TASK TO CARRY OUT
Your output should match the listing below word for word, without any images.

DATA IN THIS EXERCISE
============

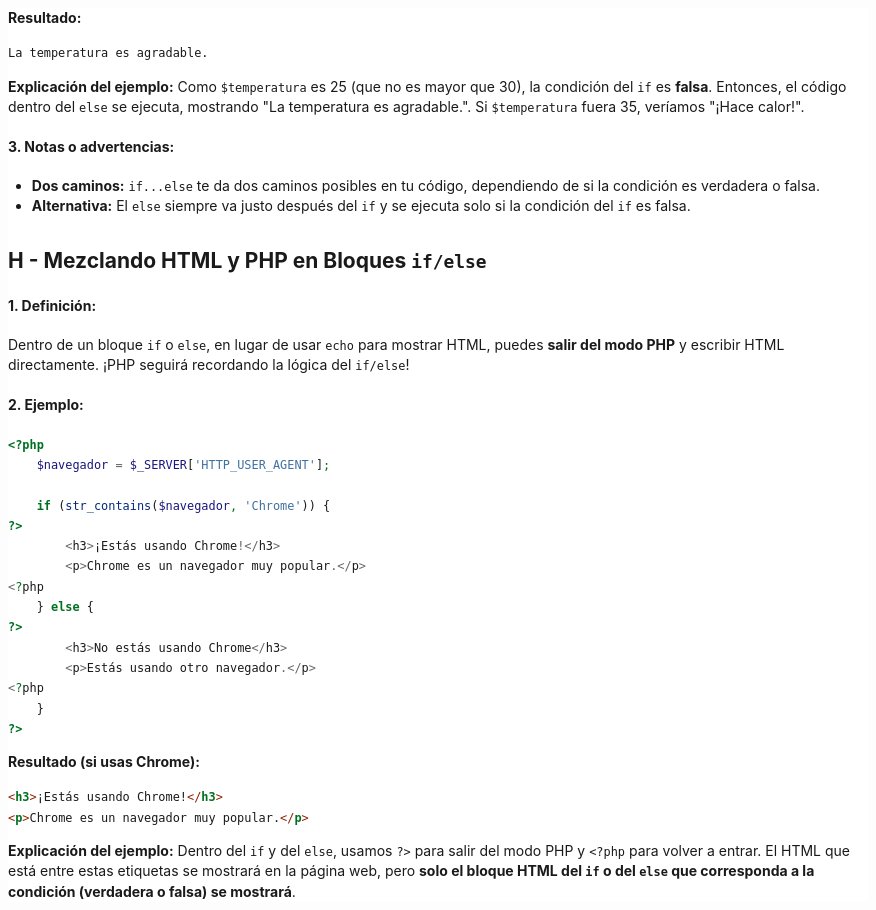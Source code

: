**Resultado:**

```
La temperatura es agradable.
```

**Explicación del ejemplo:**
Como `$temperatura` es 25 (que no es mayor que 30), la condición del `if` es **falsa**. Entonces, el código dentro del `else` se ejecuta, mostrando "La temperatura es agradable.". Si `$temperatura` fuera 35, veríamos "¡Hace calor!".

#### 3. **Notas o advertencias:**

- **Dos caminos:** `if...else` te da dos caminos posibles en tu código, dependiendo de si la condición es verdadera o falsa.
- **Alternativa:** El `else` siempre va justo después del `if` y se ejecuta solo si la condición del `if` es falsa.

## H - Mezclando HTML y PHP en Bloques `if/else`

#### 1. **Definición:**

Dentro de un bloque `if` o `else`, en lugar de usar `echo` para mostrar HTML, puedes **salir del modo PHP** y escribir HTML directamente. ¡PHP seguirá recordando la lógica del `if/else`!

#### 2. **Ejemplo:**

```php
<?php
    $navegador = $_SERVER['HTTP_USER_AGENT'];

    if (str_contains($navegador, 'Chrome')) {
?>
        <h3>¡Estás usando Chrome!</h3>
        <p>Chrome es un navegador muy popular.</p>
<?php
    } else {
?>
        <h3>No estás usando Chrome</h3>
        <p>Estás usando otro navegador.</p>
<?php
    }
?>
```

**Resultado (si usas Chrome):**

```html
<h3>¡Estás usando Chrome!</h3>
<p>Chrome es un navegador muy popular.</p>
```

**Explicación del ejemplo:**
Dentro del `if` y del `else`, usamos `?>` para salir del modo PHP y `<?php` para volver a entrar. El HTML que está entre estas etiquetas se mostrará en la página web, pero **solo el bloque HTML del `if` o del `else` que corresponda a la condición (verdadera o falsa) se mostrará**.
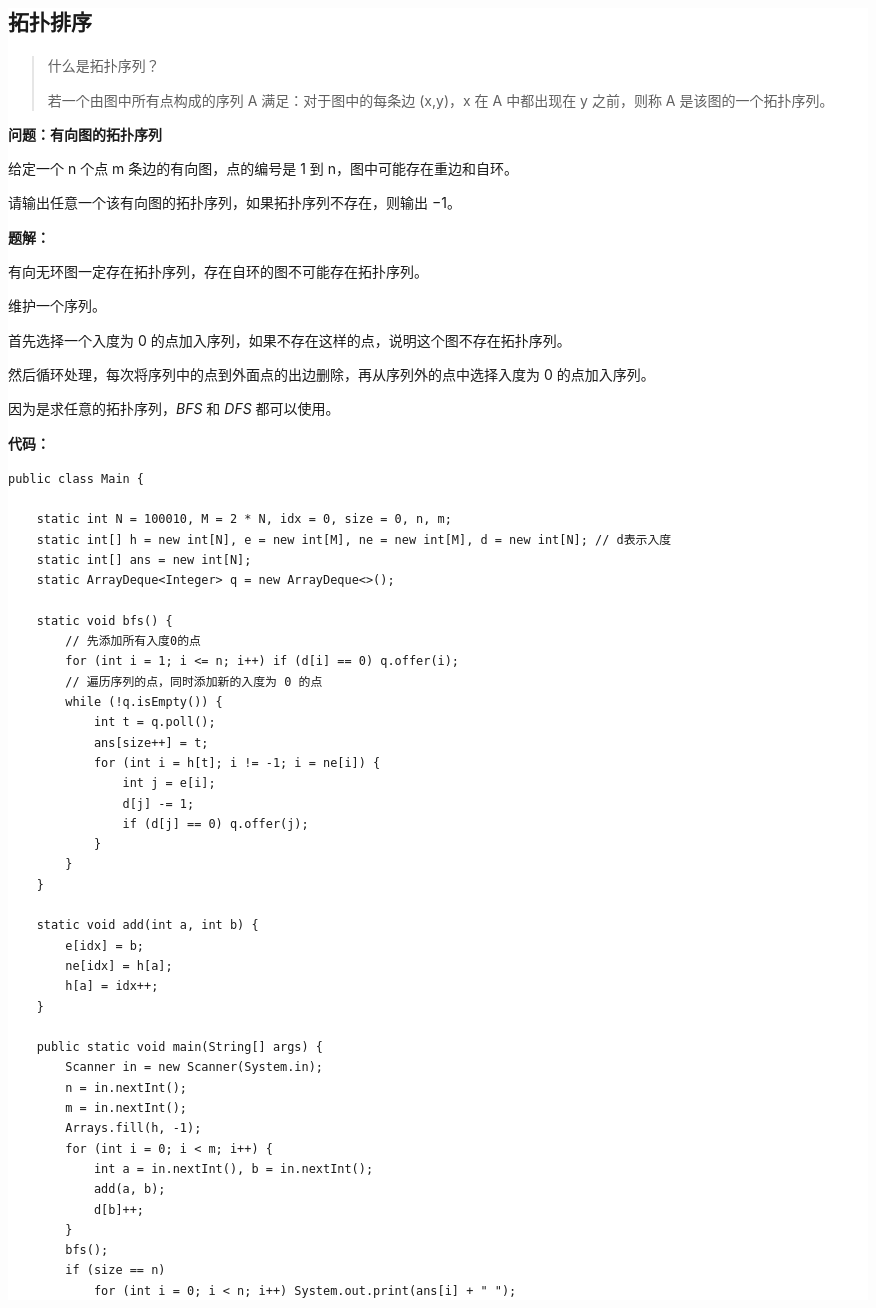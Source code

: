## 拓扑排序

> 什么是拓扑序列？
>
> 若一个由图中所有点构成的序列 A 满足：对于图中的每条边 (x,y)，x 在 A 中都出现在 y 之前，则称 A 是该图的一个拓扑序列。

**问题：有向图的拓扑序列**

给定一个 n 个点 m 条边的有向图，点的编号是 1 到 n，图中可能存在重边和自环。

请输出任意一个该有向图的拓扑序列，如果拓扑序列不存在，则输出 −1。

**题解：**

有向无环图一定存在拓扑序列，存在自环的图不可能存在拓扑序列。

维护一个序列。

首先选择一个入度为 0 的点加入序列，如果不存在这样的点，说明这个图不存在拓扑序列。

然后循环处理，每次将序列中的点到外面点的出边删除，再从序列外的点中选择入度为 0 的点加入序列。

因为是求任意的拓扑序列，*BFS* 和 *DFS* 都可以使用。

**代码：**

```
public class Main {

    static int N = 100010, M = 2 * N, idx = 0, size = 0, n, m;
    static int[] h = new int[N], e = new int[M], ne = new int[M], d = new int[N]; // d表示入度
    static int[] ans = new int[N];
    static ArrayDeque<Integer> q = new ArrayDeque<>();

    static void bfs() {
    	// 先添加所有入度0的点
        for (int i = 1; i <= n; i++) if (d[i] == 0) q.offer(i);
        // 遍历序列的点，同时添加新的入度为 0 的点
        while (!q.isEmpty()) {
            int t = q.poll();
            ans[size++] = t;
            for (int i = h[t]; i != -1; i = ne[i]) {
                int j = e[i];
                d[j] -= 1;
                if (d[j] == 0) q.offer(j);
            }
        }
    }

    static void add(int a, int b) {
        e[idx] = b;
        ne[idx] = h[a];
        h[a] = idx++;
    }

    public static void main(String[] args) {
        Scanner in = new Scanner(System.in);
        n = in.nextInt();
        m = in.nextInt();
        Arrays.fill(h, -1);
        for (int i = 0; i < m; i++) {
            int a = in.nextInt(), b = in.nextInt();
            add(a, b);
            d[b]++;
        }
        bfs();
        if (size == n)
            for (int i = 0; i < n; i++) System.out.print(ans[i] + " ");
```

============

REPLY
Source code

:**Resultado:**

```
La temperatura es agradable.
```

**Explicación del ejemplo:**
Como `$temperatura` es 25 (que no es mayor que 30), la condición del `if` es **falsa**. Entonces, el código dentro del `else` se ejecuta, mostrando "La temperatura es agradable.". Si `$temperatura` fuera 35, veríamos "¡Hace calor!".

#### 3. **Notas o advertencias:**

- **Dos caminos:** `if...else` te da dos caminos posibles en tu código, dependiendo de si la condición es verdadera o falsa.
- **Alternativa:** El `else` siempre va justo después del `if` y se ejecuta solo si la condición del `if` es falsa.

## H - Mezclando HTML y PHP en Bloques `if/else`

#### 1. **Definición:**

Dentro de un bloque `if` o `else`, en lugar de usar `echo` para mostrar HTML, puedes **salir del modo PHP** y escribir HTML directamente. ¡PHP seguirá recordando la lógica del `if/else`!

#### 2. **Ejemplo:**

```php
<?php
    $navegador = $_SERVER['HTTP_USER_AGENT'];

    if (str_contains($navegador, 'Chrome')) {
?>
        <h3>¡Estás usando Chrome!</h3>
        <p>Chrome es un navegador muy popular.</p>
<?php
    } else {
?>
        <h3>No estás usando Chrome</h3>
        <p>Estás usando otro navegador.</p>
<?php
    }
?>
```

**Resultado (si usas Chrome):**

```html
<h3>¡Estás usando Chrome!</h3>
<p>Chrome es un navegador muy popular.</p>
```

**Explicación del ejemplo:**
Dentro del `if` y del `else`, usamos `?>` para salir del modo PHP y `<?php` para volver a entrar. El HTML que está entre estas etiquetas se mostrará en la página web, pero **solo el bloque HTML del `if` o del `else` que corresponda a la condición (verdadera o falsa) se mostrará**.
Source code

:## 拓扑排序

> 什么是拓扑序列？
>
> 若一个由图中所有点构成的序列 A 满足：对于图中的每条边 (x,y)，x 在 A 中都出现在 y 之前，则称 A 是该图的一个拓扑序列。

**问题：有向图的拓扑序列**

给定一个 n 个点 m 条边的有向图，点的编号是 1 到 n，图中可能存在重边和自环。

请输出任意一个该有向图的拓扑序列，如果拓扑序列不存在，则输出 −1。

**题解：**

有向无环图一定存在拓扑序列，存在自环的图不可能存在拓扑序列。

维护一个序列。

首先选择一个入度为 0 的点加入序列，如果不存在这样的点，说明这个图不存在拓扑序列。

然后循环处理，每次将序列中的点到外面点的出边删除，再从序列外的点中选择入度为 0 的点加入序列。

因为是求任意的拓扑序列，*BFS* 和 *DFS* 都可以使用。

**代码：**

```
public class Main {

    static int N = 100010, M = 2 * N, idx = 0, size = 0, n, m;
    static int[] h = new int[N], e = new int[M], ne = new int[M], d = new int[N]; // d表示入度
    static int[] ans = new int[N];
    static ArrayDeque<Integer> q = new ArrayDeque<>();

    static void bfs() {
    	// 先添加所有入度0的点
        for (int i = 1; i <= n; i++) if (d[i] == 0) q.offer(i);
        // 遍历序列的点，同时添加新的入度为 0 的点
        while (!q.isEmpty()) {
            int t = q.poll();
            ans[size++] = t;
            for (int i = h[t]; i != -1; i = ne[i]) {
                int j = e[i];
                d[j] -= 1;
                if (d[j] == 0) q.offer(j);
            }
        }
    }

    static void add(int a, int b) {
        e[idx] = b;
        ne[idx] = h[a];
        h[a] = idx++;
    }

    public static void main(String[] args) {
        Scanner in = new Scanner(System.in);
        n = in.nextInt();
        m = in.nextInt();
        Arrays.fill(h, -1);
        for (int i = 0; i < m; i++) {
            int a = in.nextInt(), b = in.nextInt();
            add(a, b);
            d[b]++;
        }
        bfs();
        if (size == n)
            for (int i = 0; i < n; i++) System.out.print(ans[i] + " ");
```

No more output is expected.